*** Block opens ***
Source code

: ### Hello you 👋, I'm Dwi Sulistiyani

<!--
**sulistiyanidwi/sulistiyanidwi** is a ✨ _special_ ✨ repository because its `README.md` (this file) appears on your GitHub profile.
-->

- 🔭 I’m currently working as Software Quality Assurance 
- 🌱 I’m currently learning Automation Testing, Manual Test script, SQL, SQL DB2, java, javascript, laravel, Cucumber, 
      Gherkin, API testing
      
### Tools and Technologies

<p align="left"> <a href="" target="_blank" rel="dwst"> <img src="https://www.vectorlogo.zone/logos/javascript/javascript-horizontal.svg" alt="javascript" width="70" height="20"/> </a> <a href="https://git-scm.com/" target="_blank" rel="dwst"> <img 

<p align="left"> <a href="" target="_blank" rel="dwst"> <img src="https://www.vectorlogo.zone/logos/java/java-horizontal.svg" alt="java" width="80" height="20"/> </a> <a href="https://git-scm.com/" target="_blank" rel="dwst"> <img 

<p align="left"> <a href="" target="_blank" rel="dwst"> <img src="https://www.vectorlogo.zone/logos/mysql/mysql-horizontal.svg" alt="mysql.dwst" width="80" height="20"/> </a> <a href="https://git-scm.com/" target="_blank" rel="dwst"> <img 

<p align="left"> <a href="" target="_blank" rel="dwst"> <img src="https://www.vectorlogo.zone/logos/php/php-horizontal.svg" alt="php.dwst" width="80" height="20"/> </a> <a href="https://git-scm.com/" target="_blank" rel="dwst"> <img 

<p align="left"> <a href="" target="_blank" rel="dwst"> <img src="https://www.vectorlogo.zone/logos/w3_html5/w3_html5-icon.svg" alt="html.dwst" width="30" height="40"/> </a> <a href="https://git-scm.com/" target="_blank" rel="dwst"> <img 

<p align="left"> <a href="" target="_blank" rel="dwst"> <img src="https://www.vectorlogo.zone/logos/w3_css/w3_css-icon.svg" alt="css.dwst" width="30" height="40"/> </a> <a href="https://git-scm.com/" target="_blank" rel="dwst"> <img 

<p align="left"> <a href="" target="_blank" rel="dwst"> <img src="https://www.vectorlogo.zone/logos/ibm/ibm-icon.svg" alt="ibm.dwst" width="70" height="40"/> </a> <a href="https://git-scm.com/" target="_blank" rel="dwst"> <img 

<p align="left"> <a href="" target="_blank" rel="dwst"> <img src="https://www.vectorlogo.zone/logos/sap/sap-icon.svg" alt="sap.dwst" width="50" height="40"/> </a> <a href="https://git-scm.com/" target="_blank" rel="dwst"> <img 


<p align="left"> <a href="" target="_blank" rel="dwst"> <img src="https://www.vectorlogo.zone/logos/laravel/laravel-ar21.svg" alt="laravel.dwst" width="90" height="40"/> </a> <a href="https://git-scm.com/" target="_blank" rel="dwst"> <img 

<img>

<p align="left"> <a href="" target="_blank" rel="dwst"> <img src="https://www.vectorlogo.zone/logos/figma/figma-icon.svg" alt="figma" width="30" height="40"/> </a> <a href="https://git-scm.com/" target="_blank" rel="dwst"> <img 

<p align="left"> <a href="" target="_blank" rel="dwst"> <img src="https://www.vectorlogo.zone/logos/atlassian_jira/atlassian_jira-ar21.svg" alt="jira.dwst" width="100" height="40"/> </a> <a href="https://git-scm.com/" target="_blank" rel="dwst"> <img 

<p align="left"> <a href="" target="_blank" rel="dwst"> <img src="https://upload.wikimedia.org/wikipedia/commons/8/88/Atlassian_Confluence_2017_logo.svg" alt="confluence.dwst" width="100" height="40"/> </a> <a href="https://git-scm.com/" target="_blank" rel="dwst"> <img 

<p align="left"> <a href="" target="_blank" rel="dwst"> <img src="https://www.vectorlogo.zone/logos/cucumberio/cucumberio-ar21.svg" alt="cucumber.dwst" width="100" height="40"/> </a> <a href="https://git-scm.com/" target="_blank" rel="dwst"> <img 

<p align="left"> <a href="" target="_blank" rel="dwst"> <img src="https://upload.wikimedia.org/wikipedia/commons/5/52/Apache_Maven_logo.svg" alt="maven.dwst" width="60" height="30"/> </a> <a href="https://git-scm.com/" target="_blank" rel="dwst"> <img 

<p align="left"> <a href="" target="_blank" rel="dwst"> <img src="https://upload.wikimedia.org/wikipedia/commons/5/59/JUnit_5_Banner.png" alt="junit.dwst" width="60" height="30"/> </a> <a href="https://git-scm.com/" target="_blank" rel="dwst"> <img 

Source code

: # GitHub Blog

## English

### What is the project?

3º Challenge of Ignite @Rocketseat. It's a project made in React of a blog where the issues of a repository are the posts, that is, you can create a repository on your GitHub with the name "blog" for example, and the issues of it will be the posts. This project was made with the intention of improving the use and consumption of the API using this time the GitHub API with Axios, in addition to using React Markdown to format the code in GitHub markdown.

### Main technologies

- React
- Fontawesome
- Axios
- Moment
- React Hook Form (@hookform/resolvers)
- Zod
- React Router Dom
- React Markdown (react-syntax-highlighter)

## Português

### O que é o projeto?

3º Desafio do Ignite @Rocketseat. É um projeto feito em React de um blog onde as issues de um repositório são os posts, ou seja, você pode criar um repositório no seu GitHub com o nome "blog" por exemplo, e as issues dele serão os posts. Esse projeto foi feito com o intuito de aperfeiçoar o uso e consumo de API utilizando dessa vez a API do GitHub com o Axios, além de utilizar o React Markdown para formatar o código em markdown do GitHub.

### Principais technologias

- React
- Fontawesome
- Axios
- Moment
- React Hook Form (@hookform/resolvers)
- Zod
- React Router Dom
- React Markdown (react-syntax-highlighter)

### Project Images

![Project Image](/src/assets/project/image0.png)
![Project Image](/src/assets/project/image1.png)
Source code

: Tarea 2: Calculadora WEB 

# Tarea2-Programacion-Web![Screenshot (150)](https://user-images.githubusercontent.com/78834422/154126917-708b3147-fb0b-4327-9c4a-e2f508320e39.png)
*** Block closes ***
▶ _What this task involves_
Give back exactly what runs from the first line of the listing above to the line that contains "### Tools and Technologies", keeping both end lines.

▶ _Task result_
Source code

: ### Hello you 👋, I'm Dwi Sulistiyani

<!--
**sulistiyanidwi/sulistiyanidwi** is a ✨ _special_ ✨ repository because its `README.md` (this file) appears on your GitHub profile.
-->

- 🔭 I’m currently working as Software Quality Assurance 
- 🌱 I’m currently learning Automation Testing, Manual Test script, SQL, SQL DB2, java, javascript, laravel, Cucumber, 
      Gherkin, API testing
      
### Tools and Technologies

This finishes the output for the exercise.